== Exercise goal ==
Each entry below is to be copied verbatim.

(Stored items)
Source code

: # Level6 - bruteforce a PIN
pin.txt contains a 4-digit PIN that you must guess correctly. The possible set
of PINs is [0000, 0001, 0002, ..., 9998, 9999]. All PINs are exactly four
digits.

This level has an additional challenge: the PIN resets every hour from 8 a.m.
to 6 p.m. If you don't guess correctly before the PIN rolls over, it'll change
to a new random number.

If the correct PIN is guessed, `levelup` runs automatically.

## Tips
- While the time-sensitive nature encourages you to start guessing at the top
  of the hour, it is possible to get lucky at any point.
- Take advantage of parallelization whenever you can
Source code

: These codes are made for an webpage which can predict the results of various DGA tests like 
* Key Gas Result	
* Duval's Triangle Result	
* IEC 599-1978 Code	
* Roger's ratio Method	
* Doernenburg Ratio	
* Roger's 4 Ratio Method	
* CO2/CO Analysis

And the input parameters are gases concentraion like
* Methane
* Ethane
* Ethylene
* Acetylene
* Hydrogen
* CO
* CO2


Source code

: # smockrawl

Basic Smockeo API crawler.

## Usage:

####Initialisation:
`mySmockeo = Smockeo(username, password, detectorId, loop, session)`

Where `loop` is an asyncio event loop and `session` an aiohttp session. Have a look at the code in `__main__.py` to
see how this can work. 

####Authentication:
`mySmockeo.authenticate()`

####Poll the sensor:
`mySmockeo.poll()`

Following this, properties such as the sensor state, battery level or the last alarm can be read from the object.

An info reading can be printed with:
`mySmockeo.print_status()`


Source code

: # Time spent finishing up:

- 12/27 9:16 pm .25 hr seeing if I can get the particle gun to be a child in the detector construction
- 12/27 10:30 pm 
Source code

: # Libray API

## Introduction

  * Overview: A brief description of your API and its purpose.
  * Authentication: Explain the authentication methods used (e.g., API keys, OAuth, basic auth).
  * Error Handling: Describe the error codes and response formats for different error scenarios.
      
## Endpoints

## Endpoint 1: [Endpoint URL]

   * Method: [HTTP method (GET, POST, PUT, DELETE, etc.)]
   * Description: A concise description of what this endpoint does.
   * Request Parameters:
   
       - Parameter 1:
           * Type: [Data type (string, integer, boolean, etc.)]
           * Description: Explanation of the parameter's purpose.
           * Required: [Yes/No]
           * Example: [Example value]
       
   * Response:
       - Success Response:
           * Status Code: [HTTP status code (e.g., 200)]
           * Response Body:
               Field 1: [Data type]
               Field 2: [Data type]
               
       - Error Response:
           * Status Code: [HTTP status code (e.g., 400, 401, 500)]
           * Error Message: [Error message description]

== Output for this task ==
Source code

: # Level6 - bruteforce a PIN
pin.txt contains a 4-digit PIN that you must guess correctly. The possible set
of PINs is [0000, 0001, 0002, ..., 9998, 9999]. All PINs are exactly four
digits.

This level has an additional challenge: the PIN resets every hour from 8 a.m.
to 6 p.m. If you don't guess correctly before the PIN rolls over, it'll change
to a new random number.

If the correct PIN is guessed, `levelup` runs automatically.

## Tips
- While the time-sensitive nature encourages you to start guessing at the top
  of the hour, it is possible to get lucky at any point.
- Take advantage of parallelization whenever you can
Source code

: These codes are made for an webpage which can predict the results of various DGA tests like 
* Key Gas Result	
* Duval's Triangle Result	
* IEC 599-1978 Code	
* Roger's ratio Method	
* Doernenburg Ratio	
* Roger's 4 Ratio Method	
* CO2/CO Analysis

And the input parameters are gases concentraion like
* Methane
* Ethane
* Ethylene
* Acetylene
* Hydrogen
* CO
* CO2


Source code

: # smockrawl

Basic Smockeo API crawler.

## Usage:

####Initialisation:
`mySmockeo = Smockeo(username, password, detectorId, loop, session)`

Where `loop` is an asyncio event loop and `session` an aiohttp session. Have a look at the code in `__main__.py` to
see how this can work. 

####Authentication:
`mySmockeo.authenticate()`

####Poll the sensor:
`mySmockeo.poll()`

Following this, properties such as the sensor state, battery level or the last alarm can be read from the object.

An info reading can be printed with:
`mySmockeo.print_status()`


Source code

: # Time spent finishing up:

- 12/27 9:16 pm .25 hr seeing if I can get the particle gun to be a child in the detector construction
- 12/27 10:30 pm 
Source code

: # Libray API

## Introduction

  * Overview: A brief description of your API and its purpose.
  * Authentication: Explain the authentication methods used (e.g., API keys, OAuth, basic auth).
  * Error Handling: Describe the error codes and response formats for different error scenarios.
      
## Endpoints

## Endpoint 1: [Endpoint URL]

   * Method: [HTTP method (GET, POST, PUT, DELETE, etc.)]
   * Description: A concise description of what this endpoint does.
   * Request Parameters:
   
       - Parameter 1:
           * Type: [Data type (string, integer, boolean, etc.)]
           * Description: Explanation of the parameter's purpose.
           * Required: [Yes/No]
           * Example: [Example value]
       
   * Response:
       - Success Response:
           * Status Code: [HTTP status code (e.g., 200)]
           * Response Body:
               Field 1: [Data type]
               Field 2: [Data type]
               
       - Error Response:
           * Status Code: [HTTP status code (e.g., 400, 401, 500)]
           * Error Message: [Error message description]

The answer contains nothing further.